The largest and most well known of the anti-government organizations is Mujahedin-e Khalq (MEK), operating out of Iraq.... Camp Ashraf ... located well outside of Baghdad, where many of the MEK fighters are stationed. But the camp
operates under the protection of the U.S. military, and American soldiers chauffeur MEK leaders. The Iraqi government is unlikely to get its way, as the MEK claims to be the primary U.S. source for intelligence on Iran. (3)....

...Reliance on the MEK began under Defense Secretary Donald Rumsfeld with the direction of Vice President Dick Cheney, and soon MEK soldiers were being used in special operations missions in Iran. "They are doing whatever they want, no oversight at all," said one intelligence official of the MEK's American handlers. (4)....

...The Party for a Free Life in Kurdistan (PJAK), is another organization that conducts cross-border raids into Iran.

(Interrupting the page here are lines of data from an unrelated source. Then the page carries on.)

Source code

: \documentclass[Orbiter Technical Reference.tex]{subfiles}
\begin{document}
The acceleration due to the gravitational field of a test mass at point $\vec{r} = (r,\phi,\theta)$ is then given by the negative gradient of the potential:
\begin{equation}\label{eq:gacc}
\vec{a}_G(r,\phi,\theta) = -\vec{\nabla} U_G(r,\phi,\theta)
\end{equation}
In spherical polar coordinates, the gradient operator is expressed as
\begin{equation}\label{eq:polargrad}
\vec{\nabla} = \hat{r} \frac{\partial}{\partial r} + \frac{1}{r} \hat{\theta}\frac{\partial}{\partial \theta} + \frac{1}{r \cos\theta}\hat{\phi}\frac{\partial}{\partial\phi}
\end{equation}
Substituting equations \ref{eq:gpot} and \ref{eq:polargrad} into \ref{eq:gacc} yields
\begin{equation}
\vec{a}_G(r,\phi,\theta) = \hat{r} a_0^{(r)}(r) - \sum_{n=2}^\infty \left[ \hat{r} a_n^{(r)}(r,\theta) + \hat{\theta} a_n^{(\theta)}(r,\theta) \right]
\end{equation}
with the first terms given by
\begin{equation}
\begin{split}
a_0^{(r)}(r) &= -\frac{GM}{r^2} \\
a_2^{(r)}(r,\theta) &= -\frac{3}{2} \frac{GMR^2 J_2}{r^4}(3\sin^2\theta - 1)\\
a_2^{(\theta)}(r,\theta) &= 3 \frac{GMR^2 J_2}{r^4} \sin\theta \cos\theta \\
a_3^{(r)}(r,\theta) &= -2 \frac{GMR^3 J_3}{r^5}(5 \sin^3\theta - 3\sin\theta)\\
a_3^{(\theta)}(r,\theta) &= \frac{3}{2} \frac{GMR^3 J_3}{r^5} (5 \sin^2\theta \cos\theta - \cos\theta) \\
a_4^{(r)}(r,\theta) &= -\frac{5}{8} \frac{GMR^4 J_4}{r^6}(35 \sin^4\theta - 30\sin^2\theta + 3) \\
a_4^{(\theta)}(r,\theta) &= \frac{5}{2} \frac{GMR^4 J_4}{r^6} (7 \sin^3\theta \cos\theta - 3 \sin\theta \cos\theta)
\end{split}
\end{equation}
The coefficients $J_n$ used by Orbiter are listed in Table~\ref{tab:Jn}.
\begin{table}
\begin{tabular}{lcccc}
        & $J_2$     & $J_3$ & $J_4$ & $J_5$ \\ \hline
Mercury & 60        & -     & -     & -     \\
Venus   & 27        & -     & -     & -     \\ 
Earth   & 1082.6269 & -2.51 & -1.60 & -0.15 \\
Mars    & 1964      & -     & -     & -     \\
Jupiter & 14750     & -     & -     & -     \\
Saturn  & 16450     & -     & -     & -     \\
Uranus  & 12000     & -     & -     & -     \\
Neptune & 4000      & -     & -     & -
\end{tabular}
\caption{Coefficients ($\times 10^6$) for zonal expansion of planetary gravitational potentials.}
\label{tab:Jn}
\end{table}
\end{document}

Israel provides the group with "equipment and training," claims a consultant to the U.S. Defense Department, while the U.S. gave it "a list of targets inside Iran of interest to the U.S."....

...Jundallah (God's Brigade) is an extremist Sunni organization operating in Sistan-Balochistan province that has been launching armed attacks, planting explosives, setting off car bombs, and kidnapping. Based in Pakistan, it is unclear if this group is connected with the Pakistani organization of the same name, which has ties with Al-Qaeda. (7) Jundallah denies that it has any links to either Al-Qaeda or to the U.S. But Iranian officials claim that a recently arrested Jundallah guerrilla has confessed that he was trained by U.S. and British intelligence officers. There is no way to verify that such a confession has actually taken place, nor its reliability as it may have come as a result of coercion, but the claim would not be inconsistent with U.S. policy elsewhere in Iran. (8)....

...CIA support for the anti-Soviet and anti-socialist Mujahedin in Afghanistan spawned a worldwide movement of Islamic extremism. Western support for ethnic secessionists shattered Yugoslavia and the invasion of Iraq fired the flames of ethnic discord and made a shared life impossible. It remains to be seen if the Bush Administration can succeed in achieving its goal of effecting regime change in Iran....

The Australian Government notes that there is member movement between Jundallah and Lashkar-e Jhangvi (LeJ) which "has assassinated Iranian nationals in Pakistan and was involved, along with the Jaish e-Mohammad, in the abduction and murder of US journalist Daniel Pearl in January 2002".